Not having traveled for the last two years, I spend my time going through my archives. Looking back at the use of various analogue cameras throughout my practice and comparing the resulting photographs to the ones made with more recent digital devices, I recognized certain resemblances. Early Polaroids and photographs taken with my mobile phone—and even those taken with the Brownie Hawkeye in the 1980s—share a square format; a unifying device simultaneously referencing analogue photographs and social media platforms such as Instagram. These overlaps reminded me why I was drawn to photography in the first place—It was the idea of the rapid feedback, accessing what you had seen (or so you hoped) in a relatively short period of time. Digital technology has made this process truly instantaneous. My scanning of analogue photographs and film and matching them to their digital counterparts became a search for their similarities and differences, looking more closely at the distinctive aesthetics that come with these various and varied images.

In questioning the criteria for the choice of images, it was usually the context that dictated how I would use them. Most often I separated my photographs according to their modes of display, be it within archival works (installations, portfolios, books, etc.), on gallery walls, or on social media. However, in deciding on the images to include in this exhibition, it was first and foremost the aesthetic of the Polaroids that guided my choices of the other “instant” images. Simpler, more direct in composition and subject matter, almost casual, I looked for equivalents in my archives of images. This almost infinite endeavour was one that gave me great pleasure, and allowed me to explore another—earlier and at the same time newer—photographic identity.

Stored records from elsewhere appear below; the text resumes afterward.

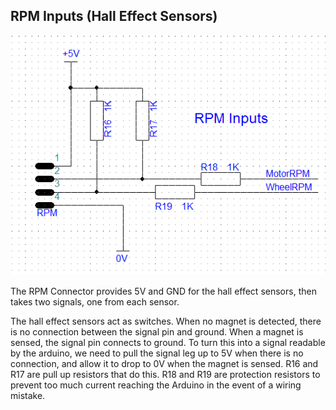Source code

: ## RPM Inputs \(Hall Effect Sensors\)

![](/assets/RPM-Input-Schematic.png)

The RPM Connector provides 5V and GND for the hall effect sensors, then takes two signals, one from each sensor.

The hall effect sensors act as switches. When no magnet is detected, there is no connection between the signal pin and ground. When a magnet is sensed, the signal pin connects to ground. To turn this into a signal readable by the arduino, we need to pull the signal leg up to 5V when there is no connection, and allow it to drop to 0V when the magnet is sensed. R16 and R17 are pull up resistors that do this. R18 and R19 are protection resistors to prevent too much current reaching the Arduino in the event of a wiring mistake.

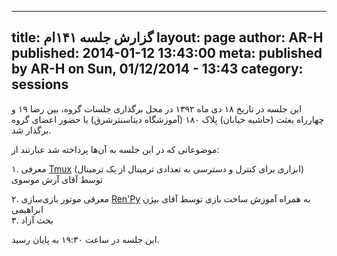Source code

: ----------
title: گزارش جلسه ۱۴۱ام
layout: page
author: AR-H
published: 2014-01-12 13:43:00
meta: published by AR-H on Sun, 01/12/2014 - 13:43
category: sessions
----------
این جلسه در تاریخ ۱۸ دی ماه ۱۳۹۲ در محل برگذاری جلسات گروه، بین رضا ۱۹ و
چهارراه بعثت (حاشیه خیابان) پلاک ۱۸۰ (آموزشگاه دیتاسنترشرق) با حضور اعضای گروه
برگذار شد.


<!--more-->



موضوعاتی که در این جلسه به آن‌ها پرداخته شد عبارتند از:

۱. معرفی [Tmux](http://tmux.sourceforge.net/) (ابزاری برای کنترل و دسترسی به
تعدادی ترمینال از یک ترمینال) توسط آقای آرش موسوی

۲. معرفی موتور بازی‌سازی [Ren'Py](http://www.renpy.org/) به همراه آموزش ساخت
بازی توسط آقای بیژن ابراهیمی  
۳. بحث آزاد

این جلسه در ساعت ۱۹:۳۰ به پایان رسید.  
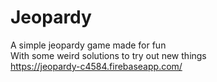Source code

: # Jeopardy

A simple jeopardy game made for fun\
With some weird solutions to try out new things\
https://jeopardy-c4584.firebaseapp.com/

Presented by Olga Korper Gallery

Angela Grauerholz, artist/photographer and graphic designer, has been exhibited and collected widely in Canada, the US, and Europe. She has participated in many international events of distinction including the Sydney Biennale (1990), documenta IX (1992), the Carnegie International (1995) and the Montréal Biennale (2004). She was awarded several prestigious prizes for her accomplishments in the arts, such as Québec’s Prix Paul-Émile Borduas (2006), the Canada Council’s Governor General Award in Visual and Media Arts (2014), and in 2015 the distinguished Scotiabank Photography Award (Toronto). As Full Professor at the École de design, UQAM (Université du Québec in Montréal)—where she also directed the Centre de design (2008 to 2012)—she taught typography and photography from 1988 to 2017. In 2019, the Emily Carr University of Art + Design awarded her an Honorable Doctorate of Letters.